In [1]:
import findspark
findspark.init('/home/asif/spark-2.1.0-bin-hadoop2.7')
from pyspark.sql import SparkSession
spark = SparkSession.builder.appName('TreeFamily').getOrCreate()
from pyspark.ml import Pipeline
from pyspark.ml.classification import (RandomForestClassifier, GBTClassifier, DecisionTreeClassifier)

In [2]:
from pyspark.ml.evaluation import MulticlassClassificationEvaluator

# Tree family example with college data

In [3]:
collegeData = spark.read.csv("College.csv", inferSchema=True, header=True)

In [4]:
collegeData.printSchema()

root
 |-- _c0: string (nullable = true)
 |-- Private: string (nullable = true)
 |-- Apps: integer (nullable = true)
 |-- Accept: integer (nullable = true)
 |-- Enroll: integer (nullable = true)
 |-- Top10perc: integer (nullable = true)
 |-- Top25perc: integer (nullable = true)
 |-- F.Undergrad: integer (nullable = true)
 |-- P.Undergrad: integer (nullable = true)
 |-- Outstate: integer (nullable = true)
 |-- Room.Board: integer (nullable = true)
 |-- Books: integer (nullable = true)
 |-- Personal: integer (nullable = true)
 |-- PhD: integer (nullable = true)
 |-- Terminal: integer (nullable = true)
 |-- S.F.Ratio: double (nullable = true)
 |-- perc.alumni: integer (nullable = true)
 |-- Expend: integer (nullable = true)
 |-- Grad.Rate: integer (nullable = true)



In [5]:
collegeData.head(1)

[Row(_c0='Abilene Christian University', Private='Yes', Apps=1660, Accept=1232, Enroll=721, Top10perc=23, Top25perc=52, F.Undergrad=2885, P.Undergrad=537, Outstate=7440, Room.Board=3300, Books=450, Personal=2200, PhD=70, Terminal=78, S.F.Ratio=18.1, perc.alumni=12, Expend=7041, Grad.Rate=60)]

In [6]:
collegeData.columns

['_c0',
 'Private',
 'Apps',
 'Accept',
 'Enroll',
 'Top10perc',
 'Top25perc',
 'F.Undergrad',
 'P.Undergrad',
 'Outstate',
 'Room.Board',
 'Books',
 'Personal',
 'PhD',
 'Terminal',
 'S.F.Ratio',
 'perc.alumni',
 'Expend',
 'Grad.Rate']

In [7]:
print('num of unique values = ',collegeData.select('Private').distinct().count())
collegeData.select('Private').distinct().show()

num of unique values =  2
+-------+
|Private|
+-------+
|     No|
|    Yes|
+-------+



In [8]:
collegeData = collegeData.withColumnRenamed("F.Undergrad", "F_Undergrad")

In [9]:
collegeData = collegeData.withColumnRenamed("P.Undergrad", "P_Undergrad")

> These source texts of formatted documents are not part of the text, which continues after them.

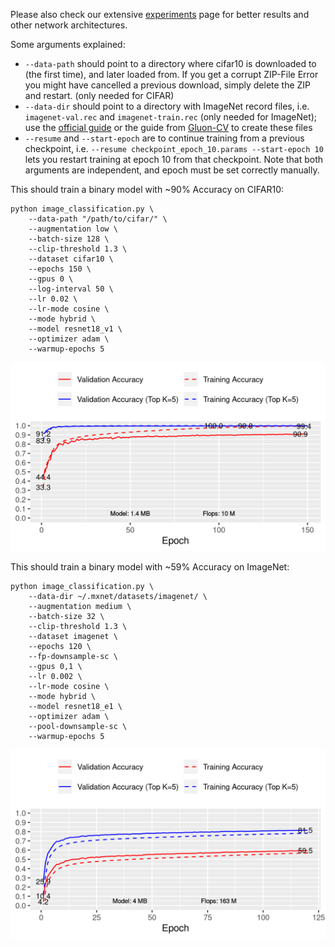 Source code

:
Please also check our extensive [experiments](Binary-Network-Results.md) page for better results and other network architectures.

Some arguments explained:
- `--data-path` should point to a directory where cifar10 is downloaded to (the first time), and later loaded from. If you get a corrupt ZIP-File Error you might have cancelled a previous download, simply delete the ZIP and restart. (only needed for CIFAR)
- `--data-dir` should point to a directory with ImageNet record files, i.e. `imagenet-val.rec` and `imagenet-train.rec` (only needed for ImageNet); use the [official guide](https://mxnet.incubator.apache.org/tutorials/vision/large_scale_classification.html) or the guide from [Gluon-CV](https://gluon-cv.mxnet.io/build/examples_datasets/recordio.html#imagerecord-file-for-imagenet) to create these files
- `--resume` and `--start-epoch` are to continue training from a previous checkpoint, i.e. `--resume checkpoint_epoch_10.params --start-epoch 10` lets you restart training at epoch 10 from that checkpoint. Note that both arguments are independent, and epoch must be set correctly manually.

This should train a binary model with ~90% Accuracy on CIFAR10:
```
python image_classification.py \
    --data-path "/path/to/cifar/" \
    --augmentation low \
    --batch-size 128 \
    --clip-threshold 1.3 \
    --dataset cifar10 \
    --epochs 150 \
    --gpus 0 \
    --log-interval 50 \
    --lr 0.02 \
    --lr-mode cosine \
    --mode hybrid \
    --model resnet18_v1 \
    --optimizer adam \
    --warmup-epochs 5
```
![acc](binary_cifar.png)

This should train a binary model with ~59% Accuracy on ImageNet:
```
python image_classification.py \
    --data-dir ~/.mxnet/datasets/imagenet/ \
    --augmentation medium \
    --batch-size 32 \
    --clip-threshold 1.3 \
    --dataset imagenet \
    --epochs 120 \
    --fp-downsample-sc \
    --gpus 0,1 \
    --lr 0.002 \
    --lr-mode cosine \
    --mode hybrid \
    --model resnet18_e1 \
    --optimizer adam \
    --pool-downsample-sc \
    --warmup-epochs 5
```
![acc](binary_imagenet.png)


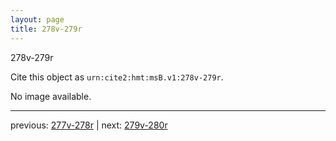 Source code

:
 ```yaml
---
layout: page
title: 278v-279r
---
```


278v-279r

Cite this object as `urn:cite2:hmt:msB.v1:278v-279r`.

No image available. 



---

previous: [277v-278r](../277v-278r/) | next: [279v-280r](../279v-280r/)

## Spark gives error if '.' or ' ' is in the column name. So we have to chane this. to rename column with withColumnRenamed() method is not so useful in this case. We can use toDF() method very efficiently.

In [10]:
import re
collegeData = collegeData.toDF(*(re.sub(r'[\.\s]+', '_', c) for c in collegeData.columns))
collegeData.columns

['_c0',
 'Private',
 'Apps',
 'Accept',
 'Enroll',
 'Top10perc',
 'Top25perc',
 'F_Undergrad',
 'P_Undergrad',
 'Outstate',
 'Room_Board',
 'Books',
 'Personal',
 'PhD',
 'Terminal',
 'S_F_Ratio',
 'perc_alumni',
 'Expend',
 'Grad_Rate']

In [11]:
from pyspark.ml.feature import VectorAssembler
assembler = VectorAssembler(inputCols=[ 'Apps',
 'Accept',
 'Enroll',
 'Top10perc',
 'Top25perc',
 'F_Undergrad',
 'P_Undergrad',
 'Outstate',
 'Room_Board',
 'Books',
 'Personal',
 'PhD',
 'Terminal',
 'S_F_Ratio',
 'perc_alumni',
 'Expend',
 'Grad_Rate'], outputCol='features')

In [12]:
output = assembler.transform(collegeData)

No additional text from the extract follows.